Entries provided:

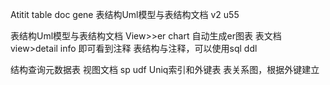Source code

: Atitit table doc  gene 表结构Uml模型与表结构文档 v2 u55



表结构Uml模型与表结构文档
View>>er chart 自动生成er图表
表文档view>detail info 即可看到注释
表结构与注释，可以使用sql ddl


结构查询元数据表
视图文档 sp udf
Uniq索引和外键表
表关系图，根据外键建立

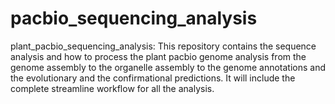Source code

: # pacbio_sequencing_analysis
plant_pacbio_sequencing_analysis: This repository contains the sequence analysis and how to process the plant pacbio genome analysis from the genome assembly to the organelle assembly to the genome annotations and the evolutionary and the confirmational predictions. It will include the complete streamline workflow for all the analysis. 
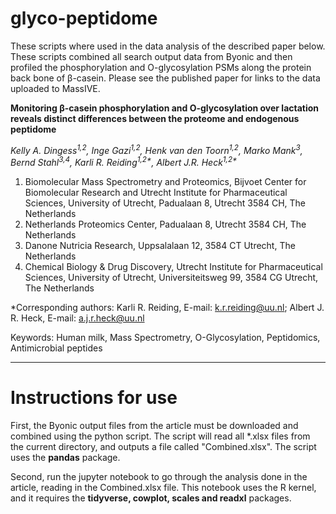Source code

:# glyco-peptidome

These scripts where used in the data analysis of the described paper below. These scripts combined all search output data from Byonic and then profiled the phosphorylation and O-glycosylation PSMs along the protein back bone of β-casein. Please see the published paper for links to the data uploaded to MassIVE. 

**Monitoring β-casein phosphorylation and O-glycosylation over lactation reveals distinct differences between the proteome and endogenous peptidome**

*Kelly A. Dingess<sup>1,2</sup>, Inge Gazi<sup>1,2</sup>, Henk van den Toorn<sup>1,2</sup>, Marko Mank<sup>3</sup>, Bernd Stahl<sup>3,4</sup>, Karli R. Reiding<sup>1,2\*</sup>, Albert J.R. Heck<sup>1,2\*</sup>*
	
1. Biomolecular Mass Spectrometry and Proteomics, Bijvoet Center for Biomolecular Research and Utrecht Institute for Pharmaceutical Sciences, University of Utrecht, Padualaan 8, Utrecht 3584 CH, The Netherlands
2. Netherlands Proteomics Center, Padualaan 8, Utrecht 3584 CH, The Netherlands
3. Danone Nutricia Research, Uppsalalaan 12, 3584 CT Utrecht, The Netherlands
4. Chemical Biology & Drug Discovery, Utrecht Institute for Pharmaceutical Sciences, University of Utrecht, Universiteitsweg 99, 3584 CG Utrecht, The Netherlands


\*Corresponding authors: Karli R. Reiding, E-mail: k.r.reiding@uu.nl; Albert J. R. Heck, E-mail: a.j.r.heck@uu.nl

Keywords: Human milk, Mass Spectrometry, O-Glycosylation, Peptidomics, Antimicrobial peptides 

------

# Instructions for use

First, the Byonic output files from the article must be downloaded and combined using the python script. The script will read all \*.xlsx files from the current directory, and outputs a file called "Combined.xlsx".
The script uses the **pandas** package.

Second, run the jupyter notebook to go through the analysis done in the article, reading in the Combined.xlsx file. This notebook uses the R kernel, and it requires the **tidyverse, cowplot, scales and readxl** packages.
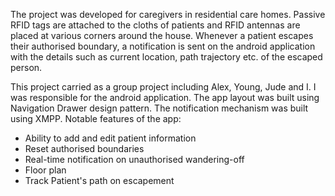 The project was developed for caregivers in residential care homes. Passive RFID tags are attached to the cloths of patients and RFID antennas are placed at various corners around the house. Whenever a patient escapes their authorised boundary, a notification is sent on the android application with the details such as current location, path trajectory etc. of the escaped person.

This project carried as a group project including Alex, Young, Jude and I. I was responsible for the android application. The app layout was built using Navigation Drawer design pattern. The notification mechanism was built using XMPP. Notable features of the app:
* Ability to add and edit patient information
* Reset authorised boundaries
* Real-time notification on unauthorised wandering-off
* Floor plan
* Track Patient's path on escapement
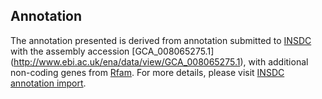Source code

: 
Annotation
----------

The annotation presented is derived from annotation submitted to
[INSDC](http://www.insdc.org) with the assembly accession [GCA\_008065275.1]
(http://www.ebi.ac.uk/ena/data/view/GCA_008065275.1),
with additional non-coding genes from
[Rfam](http://rfam.xfam.org/). For more details, please visit [INSDC
annotation import](http://ensemblgenomes.org/info/data/insdc_annotation).
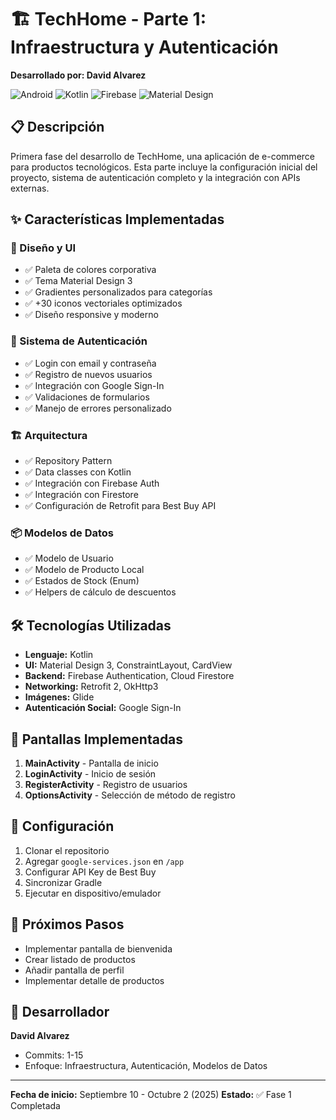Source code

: # 🏗️ TechHome - Parte 1: Infraestructura y Autenticación
**Desarrollado por: David Alvarez**

![Android](https://img.shields.io/badge/Android-3DDC84?style=for-the-badge&logo=android&logoColor=white)
![Kotlin](https://img.shields.io/badge/Kotlin-7F52FF?style=for-the-badge&logo=kotlin&logoColor=white)
![Firebase](https://img.shields.io/badge/Firebase-FFCA28?style=for-the-badge&logo=firebase&logoColor=black)
![Material Design](https://img.shields.io/badge/Material%20Design-757575?style=for-the-badge&logo=material-design&logoColor=white)

## 📋 Descripción
Primera fase del desarrollo de TechHome, una aplicación de e-commerce para productos tecnológicos. Esta parte incluye la configuración inicial del proyecto, sistema de autenticación completo y la integración con APIs externas.

## ✨ Características Implementadas

### 🎨 Diseño y UI
- ✅ Paleta de colores corporativa
- ✅ Tema Material Design 3
- ✅ Gradientes personalizados para categorías
- ✅ +30 iconos vectoriales optimizados
- ✅ Diseño responsive y moderno

### 🔐 Sistema de Autenticación
- ✅ Login con email y contraseña
- ✅ Registro de nuevos usuarios
- ✅ Integración con Google Sign-In
- ✅ Validaciones de formularios
- ✅ Manejo de errores personalizado

### 🏗️ Arquitectura
- ✅ Repository Pattern
- ✅ Data classes con Kotlin
- ✅ Integración con Firebase Auth
- ✅ Integración con Firestore
- ✅ Configuración de Retrofit para Best Buy API

### 📦 Modelos de Datos
- ✅ Modelo de Usuario
- ✅ Modelo de Producto Local
- ✅ Estados de Stock (Enum)
- ✅ Helpers de cálculo de descuentos

## 🛠️ Tecnologías Utilizadas

- **Lenguaje:** Kotlin
- **UI:** Material Design 3, ConstraintLayout, CardView
- **Backend:** Firebase Authentication, Cloud Firestore
- **Networking:** Retrofit 2, OkHttp3
- **Imágenes:** Glide
- **Autenticación Social:** Google Sign-In

## 📱 Pantallas Implementadas

1. **MainActivity** - Pantalla de inicio
2. **LoginActivity** - Inicio de sesión
3. **RegisterActivity** - Registro de usuarios
4. **OptionsActivity** - Selección de método de registro

## 🔧 Configuración

1. Clonar el repositorio
2. Agregar `google-services.json` en `/app`
3. Configurar API Key de Best Buy
4. Sincronizar Gradle
5. Ejecutar en dispositivo/emulador

## 📝 Próximos Pasos

- Implementar pantalla de bienvenida
- Crear listado de productos
- Añadir pantalla de perfil
- Implementar detalle de productos

## 👤 Desarrollador

**David Alvarez**
- Commits: 1-15
- Enfoque: Infraestructura, Autenticación, Modelos de Datos

---

**Fecha de inicio:** Septiembre 10 - Octubre 2 (2025)
**Estado:** ✅ Fase 1 Completada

Goal of the exercise:
Restate all entries above exactly, but not the images.

Solution for this task:
Source code

: Atitit table doc  gene 表结构Uml模型与表结构文档 v2 u55



表结构Uml模型与表结构文档
View>>er chart 自动生成er图表
表文档view>detail info 即可看到注释
表结构与注释，可以使用sql ddl


结构查询元数据表
视图文档 sp udf
Uniq索引和外键表
表关系图，根据外键建立

Source code

: # pacbio_sequencing_analysis
plant_pacbio_sequencing_analysis: This repository contains the sequence analysis and how to process the plant pacbio genome analysis from the genome assembly to the organelle assembly to the genome annotations and the evolutionary and the confirmational predictions. It will include the complete streamline workflow for all the analysis. 
Source code

:# glyco-peptidome

These scripts where used in the data analysis of the described paper below. These scripts combined all search output data from Byonic and then profiled the phosphorylation and O-glycosylation PSMs along the protein back bone of β-casein. Please see the published paper for links to the data uploaded to MassIVE. 

**Monitoring β-casein phosphorylation and O-glycosylation over lactation reveals distinct differences between the proteome and endogenous peptidome**

*Kelly A. Dingess<sup>1,2</sup>, Inge Gazi<sup>1,2</sup>, Henk van den Toorn<sup>1,2</sup>, Marko Mank<sup>3</sup>, Bernd Stahl<sup>3,4</sup>, Karli R. Reiding<sup>1,2\*</sup>, Albert J.R. Heck<sup>1,2\*</sup>*
	
1. Biomolecular Mass Spectrometry and Proteomics, Bijvoet Center for Biomolecular Research and Utrecht Institute for Pharmaceutical Sciences, University of Utrecht, Padualaan 8, Utrecht 3584 CH, The Netherlands
2. Netherlands Proteomics Center, Padualaan 8, Utrecht 3584 CH, The Netherlands
3. Danone Nutricia Research, Uppsalalaan 12, 3584 CT Utrecht, The Netherlands
4. Chemical Biology & Drug Discovery, Utrecht Institute for Pharmaceutical Sciences, University of Utrecht, Universiteitsweg 99, 3584 CG Utrecht, The Netherlands


\*Corresponding authors: Karli R. Reiding, E-mail: k.r.reiding@uu.nl; Albert J. R. Heck, E-mail: a.j.r.heck@uu.nl

Keywords: Human milk, Mass Spectrometry, O-Glycosylation, Peptidomics, Antimicrobial peptides 

------

# Instructions for use

First, the Byonic output files from the article must be downloaded and combined using the python script. The script will read all \*.xlsx files from the current directory, and outputs a file called "Combined.xlsx".
The script uses the **pandas** package.

Second, run the jupyter notebook to go through the analysis done in the article, reading in the Combined.xlsx file. This notebook uses the R kernel, and it requires the **tidyverse, cowplot, scales and readxl** packages.
 The project was developed for caregivers in residential care homes. Passive RFID tags are attached to the cloths of patients and RFID antennas are placed at various corners around the house. Whenever a patient escapes their authorised boundary, a notification is sent on the android application with the details such as current location, path trajectory etc. of the escaped person.

This project carried as a group project including Alex, Young, Jude and I. I was responsible for the android application. The app layout was built using Navigation Drawer design pattern. The notification mechanism was built using XMPP. Notable features of the app:
* Ability to add and edit patient information
* Reset authorised boundaries
* Real-time notification on unauthorised wandering-off
* Floor plan
* Track Patient's path on escapement
Source code

: 
Annotation
----------

The annotation presented is derived from annotation submitted to
[INSDC](http://www.insdc.org) with the assembly accession [GCA\_008065275.1]
(http://www.ebi.ac.uk/ena/data/view/GCA_008065275.1),
with additional non-coding genes from
[Rfam](http://rfam.xfam.org/). For more details, please visit [INSDC
annotation import](http://ensemblgenomes.org/info/data/insdc_annotation).
Source code

: # 🏗️ TechHome - Parte 1: Infraestructura y Autenticación
**Desarrollado por: David Alvarez**

![Android](https://img.shields.io/badge/Android-3DDC84?style=for-the-badge&logo=android&logoColor=white)
![Kotlin](https://img.shields.io/badge/Kotlin-7F52FF?style=for-the-badge&logo=kotlin&logoColor=white)
![Firebase](https://img.shields.io/badge/Firebase-FFCA28?style=for-the-badge&logo=firebase&logoColor=black)
![Material Design](https://img.shields.io/badge/Material%20Design-757575?style=for-the-badge&logo=material-design&logoColor=white)

## 📋 Descripción
Primera fase del desarrollo de TechHome, una aplicación de e-commerce para productos tecnológicos. Esta parte incluye la configuración inicial del proyecto, sistema de autenticación completo y la integración con APIs externas.

## ✨ Características Implementadas

### 🎨 Diseño y UI
- ✅ Paleta de colores corporativa
- ✅ Tema Material Design 3
- ✅ Gradientes personalizados para categorías
- ✅ +30 iconos vectoriales optimizados
- ✅ Diseño responsive y moderno

### 🔐 Sistema de Autenticación
- ✅ Login con email y contraseña
- ✅ Registro de nuevos usuarios
- ✅ Integración con Google Sign-In
- ✅ Validaciones de formularios
- ✅ Manejo de errores personalizado

### 🏗️ Arquitectura
- ✅ Repository Pattern
- ✅ Data classes con Kotlin
- ✅ Integración con Firebase Auth
- ✅ Integración con Firestore
- ✅ Configuración de Retrofit para Best Buy API

### 📦 Modelos de Datos
- ✅ Modelo de Usuario
- ✅ Modelo de Producto Local
- ✅ Estados de Stock (Enum)
- ✅ Helpers de cálculo de descuentos

## 🛠️ Tecnologías Utilizadas

- **Lenguaje:** Kotlin
- **UI:** Material Design 3, ConstraintLayout, CardView
- **Backend:** Firebase Authentication, Cloud Firestore
- **Networking:** Retrofit 2, OkHttp3
- **Imágenes:** Glide
- **Autenticación Social:** Google Sign-In

## 📱 Pantallas Implementadas

1. **MainActivity** - Pantalla de inicio
2. **LoginActivity** - Inicio de sesión
3. **RegisterActivity** - Registro de usuarios
4. **OptionsActivity** - Selección de método de registro

## 🔧 Configuración

1. Clonar el repositorio
2. Agregar `google-services.json` en `/app`
3. Configurar API Key de Best Buy
4. Sincronizar Gradle
5. Ejecutar en dispositivo/emulador

## 📝 Próximos Pasos

- Implementar pantalla de bienvenida
- Crear listado de productos
- Añadir pantalla de perfil
- Implementar detalle de productos

## 👤 Desarrollador

**David Alvarez**
- Commits: 1-15
- Enfoque: Infraestructura, Autenticación, Modelos de Datos

---

**Fecha de inicio:** Septiembre 10 - Octubre 2 (2025)
**Estado:** ✅ Fase 1 Completada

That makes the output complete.